Inversion occurs when we ban some methods (killing, drinking) instead of re-orienting toward a goal. If you say that war is forbidden, then you have said that avoiding war at any cost is your most important goal, and your actual goal takes second place, which makes it forgettable.
In the world of politics, moral inversion occurs when you grant license to do bad in the name of good, as Aldous Huxley reminds us:
“The surest way to work up a crusade in favor of some good cause,” wrote Huxley, “is to promise people that they will have a chance of maltreating someone… To be able to destroy with a good conscience, to be able to behave badly and call your bad behaviour ‘righteous indignation’ — this is the height of psychological luxury, the most delicious of moral treats.”
In this case, the banning of cruelty makes it the most important goal, which means that in order to get anything done, first that goal must be suspended with a license to invert.
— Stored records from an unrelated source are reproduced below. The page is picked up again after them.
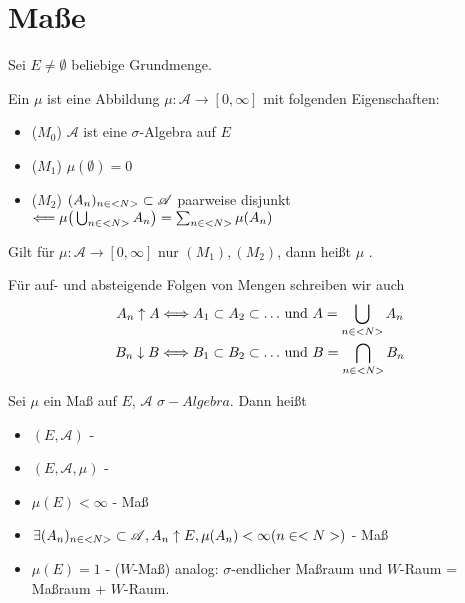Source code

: \section{Maße}

Sei $E \neq \emptyset$ beliebige Grundmenge.

\begin{definition}[Maß]
	Ein  $\mu$ ist eine Abbildung $\mu: \mathscr{A} \to [0,\infty]$ mit folgenden Eigenschaften:
	\begin{itemize}
		\item ($M_0$) $\mathscr{A}$ ist eine $\sigma$-Algebra auf $E$
		\item ($M_1$) $\mu(\emptyset) = 0$
		\item ($M_2$) $(A_n)_{n \in <N>} \subset \mathscr{A}$ paarweise disjunkt $\Longleftarrow \mu\big(\bigcup_{n\in <N>} A_n\big) = \sum_{n\in <N>} \mu(A_n)$
	\end{itemize}
	Gilt für $\mu: \mathscr{A} \to [0,\infty]$ nur $(M_1),(M_2)$, dann heißt $\mu$ .
\end{definition}

Für auf- und absteigende Folgen von Mengen schreiben wir auch
\begin{align}
	A_n \uparrow A \Longleftrightarrow A_1 \subset A_2 \subset \dots &\text{ und } A = \bigcup_{n\in <N>} A_n \notag \\
	B_n \downarrow B \Longleftrightarrow B_1 \subset B_2 \subset \dots &\text{ und } B = \bigcap_{n\in <N>} B_n \notag
\end{align}

\begin{definition}
	Sei $\mu$ ein Maß auf $E$, $\mathscr{A}$ $\sigma-Algebra$. Dann heißt
	\begin{itemize}
		\item $(E,\mathscr{A})$ - 
		\item $(E,\mathscr{A},\mu)$ - 
		\item $\mu(E) < \infty$ -  Maß
		\item $\exists (A_n)_{n \in <N>} \subset \mathscr{A}, A_n \uparrow E, \mu(A_n) < \infty (n \in <N>)$ -  Maß
		\item $\mu(E) = 1$ -  ($W$-Maß)
		analog: $\sigma$-endlicher Maßraum und $W$-Raum = Maßraum + $W$-Raum.
	\end{itemize}
\end{definition}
This only happens in extreme cases, and so when frustration rises, thoughts turn toward murder.
The frustration drives the cruelty. While cruelty may have many causes, in ordinary people it only takes form when impulses have been restrained for so long that rage has built up. This can only be discharged through extremely transgressive acts like sadistic murder.
People normally say of the Left that they are ends-over-means because to them, any action is justifiable or rationalizable if it leads to Equality Utopia. Really what you are seeing is inversion: they lift the ban on violence as a gift to lure others into their orbit.